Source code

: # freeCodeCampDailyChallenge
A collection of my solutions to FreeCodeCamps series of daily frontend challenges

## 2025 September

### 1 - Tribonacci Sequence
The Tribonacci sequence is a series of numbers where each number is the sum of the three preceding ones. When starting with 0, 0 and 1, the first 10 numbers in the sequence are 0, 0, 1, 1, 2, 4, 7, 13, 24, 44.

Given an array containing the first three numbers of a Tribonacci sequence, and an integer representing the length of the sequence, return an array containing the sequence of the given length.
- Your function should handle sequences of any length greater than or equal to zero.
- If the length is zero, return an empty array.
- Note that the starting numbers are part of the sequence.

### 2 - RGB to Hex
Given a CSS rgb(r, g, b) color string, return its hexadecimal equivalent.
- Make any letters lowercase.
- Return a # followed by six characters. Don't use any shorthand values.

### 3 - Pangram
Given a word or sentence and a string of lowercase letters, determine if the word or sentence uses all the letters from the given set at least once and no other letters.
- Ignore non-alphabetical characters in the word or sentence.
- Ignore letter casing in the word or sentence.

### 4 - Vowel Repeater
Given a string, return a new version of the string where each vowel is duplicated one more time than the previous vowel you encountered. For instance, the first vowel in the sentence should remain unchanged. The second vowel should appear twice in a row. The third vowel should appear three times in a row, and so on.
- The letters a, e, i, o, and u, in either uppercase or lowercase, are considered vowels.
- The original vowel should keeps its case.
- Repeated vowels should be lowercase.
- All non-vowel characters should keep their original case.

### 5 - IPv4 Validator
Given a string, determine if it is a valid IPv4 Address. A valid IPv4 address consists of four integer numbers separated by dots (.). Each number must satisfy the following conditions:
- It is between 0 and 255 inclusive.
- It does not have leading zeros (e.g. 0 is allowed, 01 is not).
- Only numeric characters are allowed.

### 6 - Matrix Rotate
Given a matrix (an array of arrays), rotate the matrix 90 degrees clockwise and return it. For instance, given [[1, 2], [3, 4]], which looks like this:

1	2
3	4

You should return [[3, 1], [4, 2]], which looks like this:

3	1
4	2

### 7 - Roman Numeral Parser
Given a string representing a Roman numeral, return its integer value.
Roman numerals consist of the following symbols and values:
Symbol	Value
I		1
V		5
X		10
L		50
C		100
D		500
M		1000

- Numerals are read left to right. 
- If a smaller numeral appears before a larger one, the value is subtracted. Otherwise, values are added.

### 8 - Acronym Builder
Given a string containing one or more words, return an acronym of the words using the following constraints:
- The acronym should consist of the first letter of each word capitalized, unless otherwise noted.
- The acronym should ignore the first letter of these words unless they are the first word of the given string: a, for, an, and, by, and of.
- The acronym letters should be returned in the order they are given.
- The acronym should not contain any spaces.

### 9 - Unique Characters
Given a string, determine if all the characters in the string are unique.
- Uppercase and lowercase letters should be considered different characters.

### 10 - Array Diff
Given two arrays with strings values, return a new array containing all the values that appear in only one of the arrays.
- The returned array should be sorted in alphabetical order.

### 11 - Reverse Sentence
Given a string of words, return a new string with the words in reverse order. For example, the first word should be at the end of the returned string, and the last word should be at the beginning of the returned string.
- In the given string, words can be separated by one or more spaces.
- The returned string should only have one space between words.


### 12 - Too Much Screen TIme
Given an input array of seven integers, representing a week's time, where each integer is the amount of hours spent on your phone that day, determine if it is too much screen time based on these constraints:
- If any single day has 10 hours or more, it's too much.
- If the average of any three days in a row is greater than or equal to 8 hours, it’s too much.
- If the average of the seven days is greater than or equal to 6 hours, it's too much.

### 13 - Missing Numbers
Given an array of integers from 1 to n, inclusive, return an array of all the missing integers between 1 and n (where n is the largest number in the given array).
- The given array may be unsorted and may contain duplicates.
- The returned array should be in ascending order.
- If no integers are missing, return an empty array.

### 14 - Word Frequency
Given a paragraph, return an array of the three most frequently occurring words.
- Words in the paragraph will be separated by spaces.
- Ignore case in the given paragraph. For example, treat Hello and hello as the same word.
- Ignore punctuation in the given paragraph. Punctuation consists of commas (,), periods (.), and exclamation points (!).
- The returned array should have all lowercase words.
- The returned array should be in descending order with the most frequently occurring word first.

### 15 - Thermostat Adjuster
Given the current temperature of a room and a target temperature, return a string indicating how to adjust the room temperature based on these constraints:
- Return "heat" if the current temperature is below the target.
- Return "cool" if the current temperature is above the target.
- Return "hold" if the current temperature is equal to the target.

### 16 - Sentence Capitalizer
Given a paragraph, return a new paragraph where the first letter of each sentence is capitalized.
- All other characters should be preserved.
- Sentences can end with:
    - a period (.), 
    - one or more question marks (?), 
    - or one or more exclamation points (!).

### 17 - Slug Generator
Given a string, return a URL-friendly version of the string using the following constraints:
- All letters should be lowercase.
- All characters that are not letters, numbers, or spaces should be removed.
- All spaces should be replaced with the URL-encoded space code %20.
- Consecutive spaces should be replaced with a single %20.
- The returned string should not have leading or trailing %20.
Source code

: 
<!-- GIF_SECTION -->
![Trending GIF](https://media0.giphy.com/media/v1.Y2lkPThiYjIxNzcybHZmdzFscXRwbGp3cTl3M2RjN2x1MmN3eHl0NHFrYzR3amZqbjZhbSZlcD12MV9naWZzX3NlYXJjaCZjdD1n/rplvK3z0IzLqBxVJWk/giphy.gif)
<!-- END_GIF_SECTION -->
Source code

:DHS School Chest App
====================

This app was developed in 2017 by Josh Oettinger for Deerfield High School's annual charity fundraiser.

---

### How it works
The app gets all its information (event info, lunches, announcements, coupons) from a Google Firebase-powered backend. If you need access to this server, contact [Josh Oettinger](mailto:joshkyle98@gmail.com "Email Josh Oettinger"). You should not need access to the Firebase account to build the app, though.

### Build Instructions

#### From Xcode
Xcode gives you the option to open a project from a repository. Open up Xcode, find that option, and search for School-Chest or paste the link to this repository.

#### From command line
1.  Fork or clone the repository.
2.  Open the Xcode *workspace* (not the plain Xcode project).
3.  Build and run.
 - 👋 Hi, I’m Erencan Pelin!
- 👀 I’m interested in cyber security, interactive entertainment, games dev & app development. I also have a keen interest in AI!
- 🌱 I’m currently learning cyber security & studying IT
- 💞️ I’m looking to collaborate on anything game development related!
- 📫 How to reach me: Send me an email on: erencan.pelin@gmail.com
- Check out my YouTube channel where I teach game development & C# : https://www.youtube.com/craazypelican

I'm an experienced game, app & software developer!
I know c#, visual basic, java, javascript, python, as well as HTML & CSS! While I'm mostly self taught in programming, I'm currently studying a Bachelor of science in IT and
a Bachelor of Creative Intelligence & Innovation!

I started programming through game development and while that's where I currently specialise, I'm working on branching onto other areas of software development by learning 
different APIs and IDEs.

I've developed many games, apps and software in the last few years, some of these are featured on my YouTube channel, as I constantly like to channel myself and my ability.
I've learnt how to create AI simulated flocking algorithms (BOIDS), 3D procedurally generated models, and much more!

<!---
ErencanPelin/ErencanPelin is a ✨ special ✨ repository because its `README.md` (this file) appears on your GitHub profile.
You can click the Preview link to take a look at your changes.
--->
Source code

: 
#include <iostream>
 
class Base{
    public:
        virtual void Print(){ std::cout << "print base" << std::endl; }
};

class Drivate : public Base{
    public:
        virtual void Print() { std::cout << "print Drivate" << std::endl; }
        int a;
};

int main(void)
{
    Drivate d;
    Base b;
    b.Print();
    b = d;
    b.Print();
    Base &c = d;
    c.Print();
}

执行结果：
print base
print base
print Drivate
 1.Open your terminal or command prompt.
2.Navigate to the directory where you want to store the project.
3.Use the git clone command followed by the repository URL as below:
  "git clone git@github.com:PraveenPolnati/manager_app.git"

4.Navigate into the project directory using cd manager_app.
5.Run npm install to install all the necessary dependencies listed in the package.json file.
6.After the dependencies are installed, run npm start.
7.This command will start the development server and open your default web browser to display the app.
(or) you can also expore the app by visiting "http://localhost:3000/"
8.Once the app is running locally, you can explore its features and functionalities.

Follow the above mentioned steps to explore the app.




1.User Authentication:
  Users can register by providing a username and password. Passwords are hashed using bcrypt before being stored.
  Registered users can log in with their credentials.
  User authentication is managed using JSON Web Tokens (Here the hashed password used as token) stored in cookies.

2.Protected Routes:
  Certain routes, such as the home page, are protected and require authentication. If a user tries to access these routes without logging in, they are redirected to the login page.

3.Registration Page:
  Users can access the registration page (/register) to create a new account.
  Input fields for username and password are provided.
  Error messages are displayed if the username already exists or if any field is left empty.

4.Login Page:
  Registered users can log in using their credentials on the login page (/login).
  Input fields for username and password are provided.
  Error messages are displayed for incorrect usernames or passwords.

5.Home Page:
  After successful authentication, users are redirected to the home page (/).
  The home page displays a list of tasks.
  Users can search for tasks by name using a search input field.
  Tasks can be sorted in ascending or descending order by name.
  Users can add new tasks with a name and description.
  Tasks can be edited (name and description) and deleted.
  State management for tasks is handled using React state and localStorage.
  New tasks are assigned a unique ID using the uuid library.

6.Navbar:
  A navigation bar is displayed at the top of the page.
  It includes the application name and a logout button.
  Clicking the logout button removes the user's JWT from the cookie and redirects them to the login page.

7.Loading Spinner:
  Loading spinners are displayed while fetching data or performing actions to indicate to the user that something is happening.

------------------------------------------------

▸ Task instructions
Report the number of lines above containing the word "left", with no other text.

▸ Your response
2